Em menos de um mês do ocorrido, entretanto, devido ao mau comportamento de Edilson e ao descumprimento de suas obrigações perante o acordo firmado, a juíza Rosa Leal revogou o pedido de Liberdade Provisória e pediu que fossem realizados a perícia médica e um exame de sanidade mental, o qual detectou, no laudo, o sintoma de hipomania em Edilson, que foi submetido a tratamento. Em meio à tamanha conturbação, Leoneide, em dezembro de 2008, decidiu se ausentar da comarca de Teresina por medo das ameaças do ex-companheiro.
No ano de 2009, novas denúncias de violência doméstica e de ameaça foram feitas por Leoneide junto à Delegacia Especializada da Mulher, totalizando mais de 11 denúncias. Leoneide chegou, inclusive, a mudar de endereço.
Em junho de 2009, foi marcada uma audiência para que houvesse, novamente, outra tentativa de conciliação, o que não se concretizou devido à ausência da juíza. Outra audiência com o mesmo fim foi marcada para julho do mesmo ano, mas também não foi obtido êxito. Uma última audiência, agendada para agosto de 2009, também não foi concretizada. Até que em 10 de setembro de 2009, foi expedido o mandato de prisão preventiva, busca e apreensão de Edilson Rodrigues sob a acusação de tentativa de homicídio.
Edilson Rodrigues dos Santos é acusado de atentar contra a vida de sua ex-companheira após deferir-lhe 10 facadas. Após inúmeras ameaças e infortúnios, no dia 1ª de setembro de 2009, o crime se concretizou. No momento em que Leoneide chegava à casa de uma amiga, o acusado a surpreendeu com uma primeira facada pelas costas. Depois de atingi-la com as 10 facadas, achando que Leoneide já estava morta, Edilson se evadiu do local e encontra-se foragido. A vítima foi socorrida pelo SAMU e foi levada para o HUT (Hospital de Urgência de Teresina), vindo a óbito três meses depois do incidente, no dia 1ª de dezembro de 2009.

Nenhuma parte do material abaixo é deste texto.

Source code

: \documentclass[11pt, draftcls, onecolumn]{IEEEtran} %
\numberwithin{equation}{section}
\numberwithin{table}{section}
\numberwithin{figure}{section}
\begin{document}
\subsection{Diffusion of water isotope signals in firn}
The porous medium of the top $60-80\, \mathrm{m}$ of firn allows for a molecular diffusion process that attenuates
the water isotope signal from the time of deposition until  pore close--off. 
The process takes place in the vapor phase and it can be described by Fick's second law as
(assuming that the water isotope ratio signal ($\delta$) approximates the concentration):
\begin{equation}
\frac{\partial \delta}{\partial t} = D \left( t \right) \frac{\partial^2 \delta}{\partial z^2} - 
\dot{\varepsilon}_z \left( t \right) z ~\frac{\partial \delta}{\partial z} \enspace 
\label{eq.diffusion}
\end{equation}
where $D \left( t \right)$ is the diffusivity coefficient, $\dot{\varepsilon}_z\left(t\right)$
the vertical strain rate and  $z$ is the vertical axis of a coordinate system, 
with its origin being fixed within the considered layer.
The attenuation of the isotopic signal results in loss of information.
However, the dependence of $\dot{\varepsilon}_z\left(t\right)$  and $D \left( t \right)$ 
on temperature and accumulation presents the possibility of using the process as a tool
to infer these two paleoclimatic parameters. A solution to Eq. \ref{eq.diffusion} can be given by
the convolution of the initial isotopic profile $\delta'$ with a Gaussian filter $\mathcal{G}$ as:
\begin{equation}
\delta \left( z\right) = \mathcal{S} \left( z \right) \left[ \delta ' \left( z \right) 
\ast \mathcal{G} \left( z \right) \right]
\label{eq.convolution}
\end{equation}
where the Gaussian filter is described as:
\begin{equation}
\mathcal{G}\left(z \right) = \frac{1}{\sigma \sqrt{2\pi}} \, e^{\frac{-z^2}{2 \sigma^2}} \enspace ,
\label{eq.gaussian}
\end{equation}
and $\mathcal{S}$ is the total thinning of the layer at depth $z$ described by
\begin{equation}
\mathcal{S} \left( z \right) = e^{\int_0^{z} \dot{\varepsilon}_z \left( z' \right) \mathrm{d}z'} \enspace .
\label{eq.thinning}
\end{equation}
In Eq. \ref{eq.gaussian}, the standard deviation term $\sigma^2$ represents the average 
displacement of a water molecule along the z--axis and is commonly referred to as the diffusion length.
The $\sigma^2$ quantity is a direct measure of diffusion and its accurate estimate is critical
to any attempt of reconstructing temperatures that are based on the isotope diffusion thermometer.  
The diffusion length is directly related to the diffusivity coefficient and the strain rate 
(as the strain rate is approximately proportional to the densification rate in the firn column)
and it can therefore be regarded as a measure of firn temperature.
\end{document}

O atestado de óbito de Leoneide descreve a morte por “meio biológico consequente a processo infeccioso subseqaente a múltiplas agressões por instrumento pérfuro-cortante”, o que mostra o nexo de causalidade entre a conduta do autor do crime e o resultado da morte da vítima.
O crime pelo qual Edilson é acusado é tipificado legalmente no art. 121, § 2º, incisos I, III e IV do Código Penal. É caracterizado pela torpeza do motivo (o autor não se conformava com o fim do relacionamento e ameaçava a vítima e sua família, visto que não admitia perder a posse de Leoneide.), pela crueldade do crime (foram deferidas 10 facadas) e pelo recurso que dificultou ou tornou impossível a defesa da vítima (Leoneide foi atacada pelas costas).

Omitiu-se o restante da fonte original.